NextGate-Infor Partnership Resolves Mistaken Identity in Electronic Medical Record Keeping



A new article in HealthLeaders magazine indicates that mistaken identity is still a major problem for medical providers, even with electronic medical record (EMR) technology.

Poor technology integration often causes patient misidentification or the creation of duplicate EMRs. Many EMR applications fail to recognize patient identifiers from other medical practice applications that manage imaging, laboratories and insurance claim filing.

As the U.S. moves toward a coordinated care model and away from fee-for-service, record sharing between providers is essential. To address the problems of both duplicate records and patient misidentification, Infor has partnered with NextGate to add NextGate's Enterprise Master Patient Index (EMPI) and Provider Registry to its Infor Cloverleaf product.

Cloverleaf is an integration and information exchange suite that integrates a variety of clinical business functions including supply management, finance, human capital and analytics. Adding NextGate EMPI and Provider Registry could reduce operational inefficiencies for medical offices, particularly regarding duplicate EMRs.

NextGate's EMPI and Provider Registry are built upon MatchMatrix, which is NextGate's master data management platform. The platform enables the programs to resolve identity mismatches.

Some providers have turned to biometric data and smart cards to resolve identity disparities among patients.
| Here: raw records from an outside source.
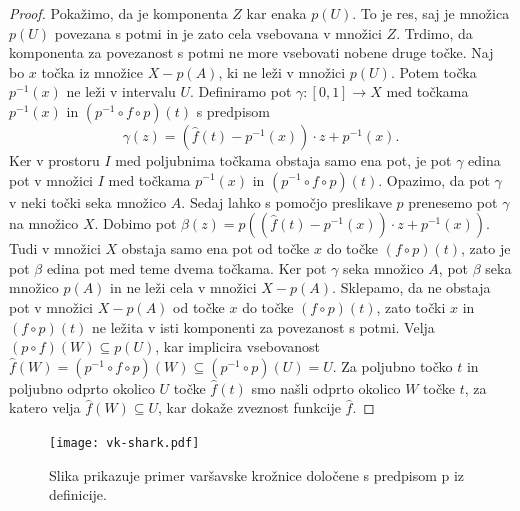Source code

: \documentclass[../TG_magistrsko_delo_sections.tex]{subfiles}
\begin{document}
\begin{proof}
Pokažimo, da je komponenta $Z$ kar enaka $p(U)$. To je res, saj je množica $p(U)$ povezana s potmi in je zato cela vsebovana v množici $Z$. Trdimo, da komponenta za povezanost s potmi ne more vsebovati nobene druge točke. Naj bo $x$ točka iz množice $X - p(A)$, ki ne leži v množici $p(U)$. Potem točka $p^{-1}(x)$ ne leži v intervalu $U$. Definiramo pot $\gamma : [0, 1] \to X$ med točkama $p^{-1}(x)$ in $(p^{-1} \circ f  \circ p)(t)$ s predpisom 
$$\gamma(z) = (\widehat{f}(t) - p^{-1}(x)) \cdot z + p^{-1}(x).$$ 
Ker v prostoru $I$ med poljubnima točkama obstaja samo ena pot, je pot $\gamma$ edina pot v množici $I$ med točkama $p^{-1}(x)$ in $(p^{-1} \circ f \circ p)(t)$. 
Opazimo, da pot $\gamma$ v neki točki seka množico $A$. Sedaj lahko s pomočjo preslikave $p$ prenesemo pot $\gamma$ na množico $X$. Dobimo pot $\beta(z) =p((\widehat{f}(t) - p^{-1}(x)) \cdot z + p^{-1}(x))$. Tudi v množici $X$ obstaja samo ena pot od točke $x$ do točke $(f \circ p)(t)$, zato je pot $\beta$ edina pot med teme dvema točkama. Ker pot $\gamma$ seka množico $A$, pot $\beta$ seka množico $p(A)$ in ne leži cela v množici $X - p(A)$. Sklepamo, da ne obstaja pot v množici $X - p(A)$ od točke $x$ do točke $(f \circ p)(t)$, zato točki $x$ in $(f \circ p)(t)$ ne ležita v isti komponenti za povezanost s potmi. Velja $(p \circ f)(W) \subseteq p(U)$, kar implicira vsebovanost $\widehat{f}(W) = (p^{-1} \circ f \circ p)(W) \subseteq (p^{-1} \circ p)(U) = U$. Za poljubno točko $t$ in poljubno odprto okolico $U$ točke $\widehat{f}(t)$ smo našli odprto okolico $W$ točke $t$, za katero velja $\widehat{f}(W) \subseteq U$, kar dokaže zveznost funkcije $\widehat{f}$. 
\end{proof}

\begin{figure}[h]
  \centering
  \texttt{[image: vk-shark.pdf]}
  \caption[Varšavska krožnica]{Slika prikazuje primer varšavske krožnice določene s predpisom p iz definicije.}
  \label{fig:varšavski}
\end{figure}
\end{document}
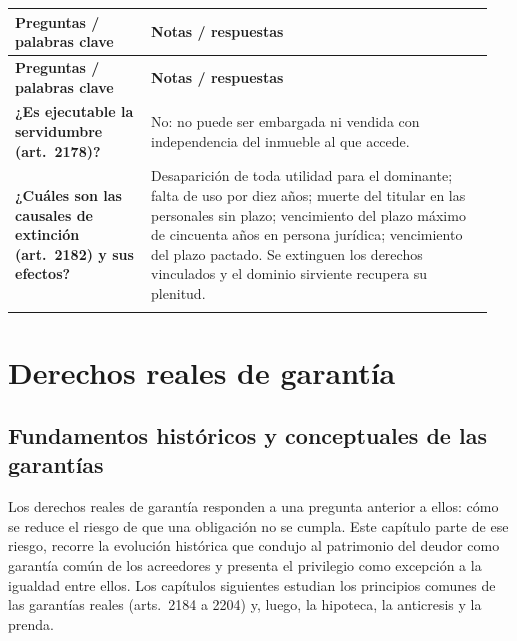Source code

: \documentclass[12pt,oneside]{book}
\makeatletter
\newenvironment{cornell}{%
    \par\vspace{0.5em}
    \noindent
    \begin{longtable}{@{}>{\raggedright\arraybackslash}p{0.27\linewidth}
                         >{\raggedright\arraybackslash}p{0.68\linewidth}@{}}
    \toprule
    \textbf{Preguntas / palabras clave} & \textbf{Notas / respuestas} \\
    \midrule
    \endfirsthead
    \toprule
    \textbf{Preguntas / palabras clave} & \textbf{Notas / respuestas} \\
    \midrule
    \endhead
}{%
    \bottomrule
    \end{longtable}
}
\newcommand{\cornellsummary}[1]{%
    \midrule
    \multicolumn{2}{@{}p{\dimexpr0.95\linewidth+2\tabcolsep\relax}@{}}{%
        \vspace{0.2em}\textbf{Resumen:} #1\vspace{0.2em}} \\
}
\makeatother
\begin{document}
\begin{cornell}
\textbf{¿Es ejecutable la servidumbre (art.~2178)?} &
No: no puede ser embargada ni vendida con independencia del inmueble al que accede. \\

\textbf{¿Cuáles son las causales de extinción (art.~2182) y sus efectos?} &
Desaparición de toda utilidad para el dominante; falta de uso por diez años; muerte del titular en las personales sin plazo; vencimiento del plazo máximo de cincuenta años en persona jurídica; vencimiento del plazo pactado. Se extinguen los derechos vinculados y el dominio sirviente recupera su plenitud. \\

\cornellsummary{La servidumbre vincula dos fundos de distinta titularidad: el dominante recibe una utilidad y el sirviente la presta mediante un permitir o abstenerse, nunca un hacer. Se clasifica en positivas y negativas, reales y personales, forzosas y convencionales. Se constituye por escritura pública, la transmiten con el inmueble las reales y se extingue la personal, es inembargable con independencia del fundo (art.~2178) y se extingue por las causales del art.~2182, tras lo cual el dominio sirviente recupera su plenitud.}
\end{cornell}

\part{Derechos reales de garantía}

\chapter{Fundamentos históricos y conceptuales de las garantías}\label{cap:garantias-fund}

Los derechos reales de garantía responden a una pregunta anterior a ellos: cómo se reduce el riesgo de que una obligación no se cumpla. Este capítulo parte de ese riesgo, recorre la evolución histórica que condujo al patrimonio del deudor como garantía común de los acreedores y presenta el privilegio como excepción a la igualdad entre ellos. Los capítulos siguientes estudian los principios comunes de las garantías reales (arts.~2184 a 2204) y, luego, la hipoteca, la anticresis y la prenda.
\end{document}

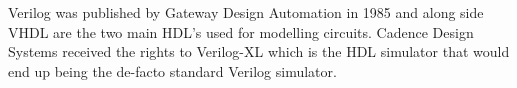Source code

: \documentclass[a4paper]{report}
\begin{document}
Verilog was published by Gateway Design Automation in 1985 and along side VHDL are the two main HDL's used for modelling circuits. Cadence Design Systems received the rights to Verilog-XL which is the HDL simulator that would end up being the de-facto standard Verilog simulator.


%
\end{document}
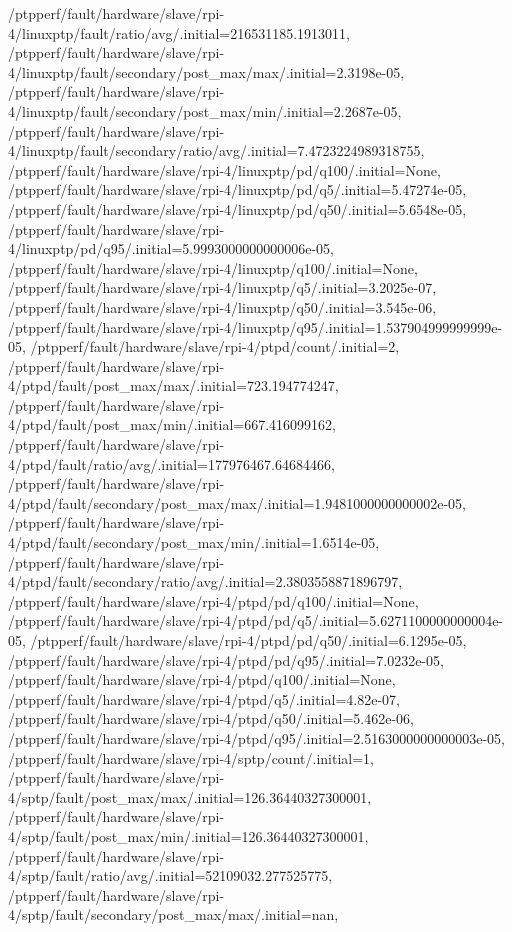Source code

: {    /ptpperf/fault/hardware/slave/rpi-4/linuxptp/fault/ratio/avg/.initial=216531185.1913011,
    /ptpperf/fault/hardware/slave/rpi-4/linuxptp/fault/secondary/post_max/max/.initial=2.3198e-05,
    /ptpperf/fault/hardware/slave/rpi-4/linuxptp/fault/secondary/post_max/min/.initial=2.2687e-05,
    /ptpperf/fault/hardware/slave/rpi-4/linuxptp/fault/secondary/ratio/avg/.initial=7.4723224989318755,
    /ptpperf/fault/hardware/slave/rpi-4/linuxptp/pd/q100/.initial=None,
    /ptpperf/fault/hardware/slave/rpi-4/linuxptp/pd/q5/.initial=5.47274e-05,
    /ptpperf/fault/hardware/slave/rpi-4/linuxptp/pd/q50/.initial=5.6548e-05,
    /ptpperf/fault/hardware/slave/rpi-4/linuxptp/pd/q95/.initial=5.9993000000000006e-05,
    /ptpperf/fault/hardware/slave/rpi-4/linuxptp/q100/.initial=None,
    /ptpperf/fault/hardware/slave/rpi-4/linuxptp/q5/.initial=3.2025e-07,
    /ptpperf/fault/hardware/slave/rpi-4/linuxptp/q50/.initial=3.545e-06,
    /ptpperf/fault/hardware/slave/rpi-4/linuxptp/q95/.initial=1.537904999999999e-05,
    /ptpperf/fault/hardware/slave/rpi-4/ptpd/count/.initial=2,
    /ptpperf/fault/hardware/slave/rpi-4/ptpd/fault/post_max/max/.initial=723.194774247,
    /ptpperf/fault/hardware/slave/rpi-4/ptpd/fault/post_max/min/.initial=667.416099162,
    /ptpperf/fault/hardware/slave/rpi-4/ptpd/fault/ratio/avg/.initial=177976467.64684466,
    /ptpperf/fault/hardware/slave/rpi-4/ptpd/fault/secondary/post_max/max/.initial=1.9481000000000002e-05,
    /ptpperf/fault/hardware/slave/rpi-4/ptpd/fault/secondary/post_max/min/.initial=1.6514e-05,
    /ptpperf/fault/hardware/slave/rpi-4/ptpd/fault/secondary/ratio/avg/.initial=2.3803558871896797,
    /ptpperf/fault/hardware/slave/rpi-4/ptpd/pd/q100/.initial=None,
    /ptpperf/fault/hardware/slave/rpi-4/ptpd/pd/q5/.initial=5.6271100000000004e-05,
    /ptpperf/fault/hardware/slave/rpi-4/ptpd/pd/q50/.initial=6.1295e-05,
    /ptpperf/fault/hardware/slave/rpi-4/ptpd/pd/q95/.initial=7.0232e-05,
    /ptpperf/fault/hardware/slave/rpi-4/ptpd/q100/.initial=None,
    /ptpperf/fault/hardware/slave/rpi-4/ptpd/q5/.initial=4.82e-07,
    /ptpperf/fault/hardware/slave/rpi-4/ptpd/q50/.initial=5.462e-06,
    /ptpperf/fault/hardware/slave/rpi-4/ptpd/q95/.initial=2.5163000000000003e-05,
    /ptpperf/fault/hardware/slave/rpi-4/sptp/count/.initial=1,
    /ptpperf/fault/hardware/slave/rpi-4/sptp/fault/post_max/max/.initial=126.36440327300001,
    /ptpperf/fault/hardware/slave/rpi-4/sptp/fault/post_max/min/.initial=126.36440327300001,
    /ptpperf/fault/hardware/slave/rpi-4/sptp/fault/ratio/avg/.initial=52109032.277525775,
    /ptpperf/fault/hardware/slave/rpi-4/sptp/fault/secondary/post_max/max/.initial=nan,
}
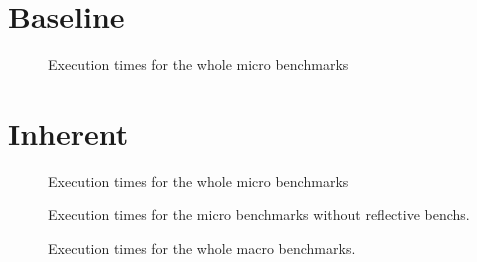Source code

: \documentclass[12pt]{article}
\begin{document}
\section{Baseline}

\begin{figure}[ht]
\begin{center}
\LanguagesPerfComparisonPlot
\end{center}
\vspace*{-5pt}
\caption{Execution times for the whole micro benchmarks}
\label{fig:perf-overview}
\end{figure}

\LanguagesTableSummary

\LanguagesTableOverall


\section{Inherent}

\begin{figure}[ht]
\begin{center}
\MicroPerfComparisonPlot
\end{center}
\vspace*{-5pt}
\caption{Execution times for the whole micro benchmarks}
\label{fig:perf-overview}
\end{figure}

\MicroTableSummary

\MicroTableOverall


\begin{figure}[ht]
\begin{center}
\MicroWithoutRecursivePerfComparisonPlot
\end{center}
\vspace*{-5pt}
\caption{Execution times for the micro benchmarks without reflective benchs.}
\label{fig:perf-overview}
\end{figure}

\MicroWithoutRecursiveTableSummary

\MicroWithoutRecursiveTableOverall


\begin{figure}[ht]
\begin{center}
\MacroPerfComparisonPlot
\end{center}
\vspace*{-5pt}
\caption{Execution times for the whole macro benchmarks.}
\label{fig:perf-overview}
\end{figure}

\MacroTableSummary
\end{document}
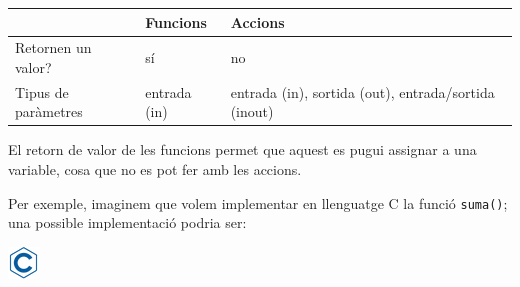 \documentclass[]{book}
\begin{document}
\begin{longtable}[]{@{}lll@{}}
\toprule
\begin{minipage}[b]{0.50\columnwidth}\raggedright
\strut
\end{minipage} & \begin{minipage}[b]{0.22\columnwidth}\raggedright
Funcions\strut
\end{minipage} & \begin{minipage}[b]{0.19\columnwidth}\raggedright
Accions\strut
\end{minipage}\tabularnewline
\midrule
\endhead
\begin{minipage}[t]{0.50\columnwidth}\raggedright
Retornen un valor?\strut
\end{minipage} & \begin{minipage}[t]{0.22\columnwidth}\raggedright
sí\strut
\end{minipage} & \begin{minipage}[t]{0.19\columnwidth}\raggedright
no\strut
\end{minipage}\tabularnewline
\begin{minipage}[t]{0.50\columnwidth}\raggedright
Tipus de paràmetres\strut
\end{minipage} & \begin{minipage}[t]{0.22\columnwidth}\raggedright
entrada (in)\strut
\end{minipage} & \begin{minipage}[t]{0.19\columnwidth}\raggedright
entrada (in), sortida (out), entrada/sortida (inout)\strut
\end{minipage}\tabularnewline
\bottomrule
\end{longtable}

El retorn de valor de les funcions permet que aquest es pugui assignar a una variable, cosa que no es pot fer amb les accions.

Per exemple, imaginem que volem implementar en llenguatge C la funció \texttt{suma()}; una possible implementació podria ser:

\includegraphics{./img/c.png}
\end{document}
For example, Vanguard Health System, which is based in Nashville, Tenn., operates in many cities around the U.S. Some Vanguard subsidiaries have implemented Life-MedID biometric smart card technology.

While Vanguard builds a new hospital in San Antonio, Texas, for example, patients are receiving services at ambulatory locations between San Antonio and nearby New Braunfels. According to Roderick Bell, CIO of Vanguard affiliate Resolute Health, smart cards have been effective for his company's 22,000 patients.

"I've been working with Life-MedID for maybe a year and a half, and I haven't had one duplicate record," Bell says. "I haven't had one patient identity theft, and I'm here in south Texas, where that happens a lot."

Providers have multiple options for reducing record duplication and identity mistakes. CommonWell, which is an EMR vendor consortium, has developed standards for patient ID to improve interoperability.

"If you can't uniquely identify your patients within whatever data you're analyzing, you're going to misread and therefore make executive decisions that are not spot-on," said Beth Just, president and CEO of healthcare consulting firm Just Associates, Inc. "And you make some big strategic mistakes because of that."